# Physical Culture Of Sikhs



## thetony23 (Dec 19, 2007)

It seems that every race or religion has a sorts of physical culture. Physical Culture is the promotion of muscular growth, strength and health through various physical exercise regimens like resistance training, bodybuilding, sports, stretching, and posture correction techniques. It obvious to see the impact of increased strength, muscular growth, etc has not only for well being but more specifically, combat applications. 

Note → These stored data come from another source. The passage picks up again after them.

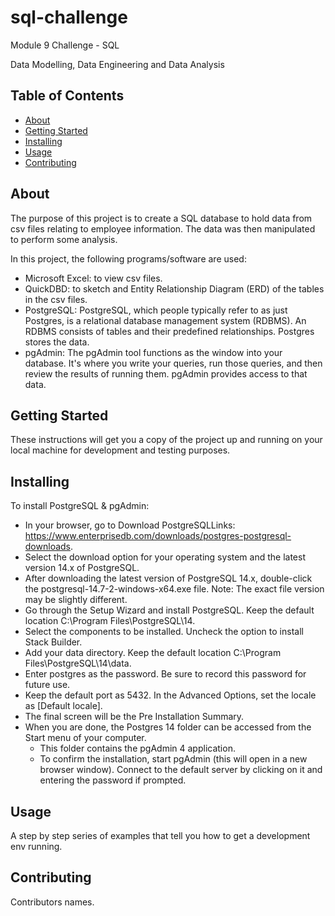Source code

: # sql-challenge
Module 9 Challenge - SQL

Data Modelling, Data Engineering and Data Analysis

## Table of Contents

- [About](#about)
- [Getting Started](#getting_started)
- [Installing](#installing)
- [Usage](#usage)
- [Contributing](#contributing)

## About
The purpose of this project is to create a SQL database to hold data from csv files relating to employee information. The data was then manipulated to perform some analysis.

In this project, the following programs/software are used:
- Microsoft Excel: to view csv files.
- QuickDBD: to sketch and Entity Relationship Diagram (ERD) of the tables in the csv files.
- PostgreSQL: PostgreSQL, which people typically refer to as just Postgres, is a relational database management system (RDBMS). An RDBMS consists of tables and their predefined relationships. Postgres stores the data.
- pgAdmin: The pgAdmin tool functions as the window into your database. It's where you write your queries, run those queries, and then review the results of running them. pgAdmin provides access to that data.

## Getting Started
These instructions will get you a copy of the project up and running on your local machine for development and testing purposes.

## Installing
To install PostgreSQL & pgAdmin: 
- In your browser, go to Download PostgreSQLLinks: https://www.enterprisedb.com/downloads/postgres-postgresql-downloads.
- Select the download option for your operating system and the latest version 14.x of PostgreSQL.
- After downloading the latest version of PostgreSQL 14.x, double-click the postgresql-14.7-2-windows-x64.exe file. Note: The exact file version may be slightly different.
- Go through the Setup Wizard and install PostgreSQL. Keep the default location C:\Program Files\PostgreSQL\14.
- Select the components to be installed. Uncheck the option to install Stack Builder.
- Add your data directory. Keep the default location C:\Program Files\PostgreSQL\14\data.
- Enter postgres as the password. Be sure to record this password for future use.
- Keep the default port as 5432. In the Advanced Options, set the locale as [Default locale].
- The final screen will be the Pre Installation Summary.
- When you are done, the Postgres 14 folder can be accessed from the Start menu of your computer.
  - This folder contains the pgAdmin 4 application.
  - To confirm the installation, start pgAdmin (this will open in a new browser window). Connect to the default server by clicking on it and entering the password if prompted.

## Usage
A step by step series of examples that tell you how to get a development env running.

## Contributing
Contributors names.
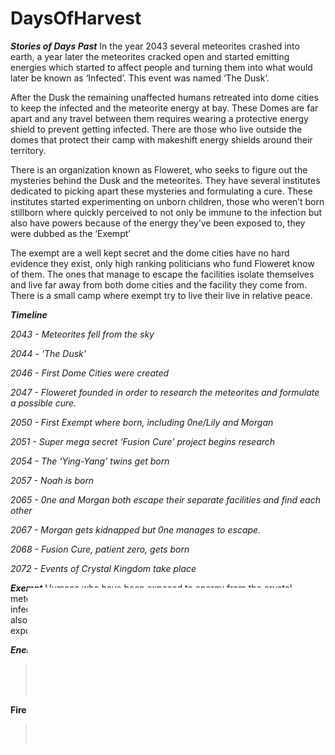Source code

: # DaysOfHarvest
***Stories of Days Past***
In the year 2043 several meteorites crashed into earth, a year later the meteorites cracked open and started emitting energies which started to affect people and turning them into what would later be known as ‘Infected’. This event was named ‘The Dusk’.

After the Dusk the remaining unaffected humans retreated into dome cities to keep the infected and the meteorite energy at bay. These Domes are far apart and any travel between them requires wearing a protective energy shield to prevent getting infected. There are those who live outside the domes that protect their camp with makeshift energy shields around their territory.

There is an organization known as Floweret, who seeks to figure out the mysteries behind the Dusk and the meteorites. They have several institutes dedicated to picking apart these mysteries and formulating a cure. These institutes started experimenting on unborn children, those who weren’t born stillborn where quickly perceived to not only be immune to the infection but also have powers because of the energy they’ve been exposed to, they were dubbed as the ‘Exempt’

The exempt are a well kept secret and the dome cities have no hard evidence they exist, only high ranking politicians who fund Floweret know of them. The ones that manage to escape the facilities isolate themselves and live far away from both dome cities and the facility they come from. There is a small camp where exempt try to live their live in relative peace.

***Timeline***

*2043 - Meteorites fell from the sky*

*2044 - ‘The Dusk’*

*2046 - First Dome Cities were created*

*2047 - Floweret founded in order to research the meteorites and formulate a possible cure.*

*2050 - First Exempt where born, including 0ne/Lily and Morgan*

*2051 -  Super mega secret ‘Fusion Cure’ project begins research*

*2054 - The ‘Ying-Yang’ twins get born*

*2057 -  Noah is born*

*2065 - 0ne and Morgan both escape their separate facilities and find each other*

*2067 - Morgan gets kidnapped but 0ne manages to escape.*

*2068 -  Fusion Cure, patient zero, gets born*

*2072 - Events of Crystal Kingdom take place*

***Exempt***
Humans who have been exposed to energy from the crystal meteorites since they were conceived, they are immune to the infection but infected can sense them and almost instinctively seek them out and they also all have powers based on the kind of energy meteorite they’ve been exposed to.

***Energies and Powers***
**Water - Void / Black matter**
>Parma // Intangibility, Shielding/Protection
>Incitatio // Intangibility, Teleportation
>Muto // Intangibility, Shapeshifting  (To some extent ability mimicking)

**Fire - Solar Energies**
>Trem // Summoning
>Flatus // Heat vision/Blasts
>Vicis // Energy Conversion

**Earth - Gravity**
>Robur // Personal Gravity
>Virtus // Gravitational Increase + Decrease
>Impetu // Gravitational Singularity generation

**Air - Light**
>Lux // Speed, Control Visible light
>Dolus // Speed, Illusion
>Caecus // Speed, Invisibility


Infected
These former humans were affected by the strange energies from the crystal meteorites.
Infected come in 4 different types; Light, Gravity, Solar and Void. Each type has different abilities but what they all have in common are that they all have 3 stages to their infections, they can sense things that give of similar energies as themselves (Crystal meteorites, Exempt) and that they can infect humans by; biting, scratching or prolonged unprotected exposure. In early stages Infected still retain intelligence but in later stages of their infection it diminishes until it’s barely there, they trade abilities for intelligence

Light
Known as Lumen
In their 2th stage they start to develop their invisibility (They cannot use this ability long so they will mostly just flicker) 
In their 3th stage they can create small illusions around them
These abilities makes them dangerous, especially those that regained some intelligence
Gravity
Known as Pondus
In their 2th stage Pondus can slightly increase and decrease gravity in about a radius of 2 meters around them
In their 3th stage they can change their own personal gravity which allows them the float on the ceilings, so don’t forget to look up every once in a while.
Solar
Known as Ignis
In their 2th stage Ignis gain the ability for energy blasts. At first they can only blast energy from the most infected parts of their body and in later stages they create a large blast radius originating from their whole body.
In their 3th stage they gain energy conversion, they can any force but on their body and release it later (think Black panther suit)
Void
Known as Umbra
In their 2th stage they gain shielding abilities, they can however only create smaller shields and only around themselves.
In their 3th stage Umbra get teleportation abilities and they can now create a large bubble around themselves and, if they’re intelligent enough, around other infected.
They also gain Intangibility in their 3th stage but they activate it randomly as they don’t appear to have any control on it.
Umbra also gain the ability to shapeshift in their 3th stage, however none are intelligent enough to use this ability fully, so sometimes you may see an idle Umbra shapeshift their arm or head into something more human (People speculate they unconsciously try to return to their original human form but some Umbra are seen shifting their face into multiple other human faces.)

 I was wondering if anyone has any insight as to how sikhs trained for combat during the times of the gurus and how it's evolved since then (if at all). I would also like to get some info regarding strongman and wrestlers of that era (most specifically of Punjabi descent ) - 

A few questions that come to mind:
Did the Sikhs just copy Hindu strongmen of that time or did they devise their own way of training? (different training instruments, Diet etc) Or was there a universal training approach (techniques and training instruments not limited to one specific religion)
How did they match up to their "other" Indian counterparts? (just curious)
Why is it that so little has been heard of these strongman?
Did the guru's themselves trained in physical cultures? If so what did they do?
I can only assume that they trained with Indian clubs amongst other fixed weight objects. If Anyone has any subject knowledge in this area in particular- please do share. {Also if I've offended anyone somehow, I apologize.} Thank You.


----------



## thetony23 (Dec 20, 2007)

Thanks everyone for your awesome response! Over 30 views and not one reply! Thanks again!


----------



## lionprinceuk (Jun 26, 2010)

thetony, I just saw this now. So I learn shastar vidiya and I have learnt of history of the way the singhs trained.The did exercied, they had to train in different styles. Some were more advanced than others. Need someone more knowledgable than me to post here.


----------



## balsingh (Jun 27, 2010)

thetony ji, 

Sikhs first training for combat began after Guru Hargobind ji founded the Akal takht and began training a standing army under his banner for the protection of dharam. The original soldiers of the Akal Takht were known as Akalis (immortals). Baba Buddha a revered sikh since the times of Guru Nanak oversaw their initial training so the Gurus army carried the tag of "Buddha Dal" or Baba Buddhas army. Successive Gurus were trained in the arts of war in the ranks of this army, which soon grew to 2200 well-equipped akali horsemen.
Guru Gobind Das, Guru Tegh Bahadurs young son recast the Buddha Dal into an army of Nihangs (reckless crocodiles) in the 1680s. He introduced 2 ranks, the higher ranking and more experienced warriors became akali nihangs and those below them became nihangs.
After the Khalsa was formed in 1699 Guru ji dispersed this army in all four directions from Anandpur with special orders to initiate others into the Khalsa army. They firast went to majha, then Amritsar and Patna and this led to a big increase in numbers. The Khalsa were taught to worship weapons particularly the khanda and talwar as they were represenatative of the Khalsa's father maha-kal and mother chandi. They were given a thorough study of shastar vidya without which they could never uphold dharam.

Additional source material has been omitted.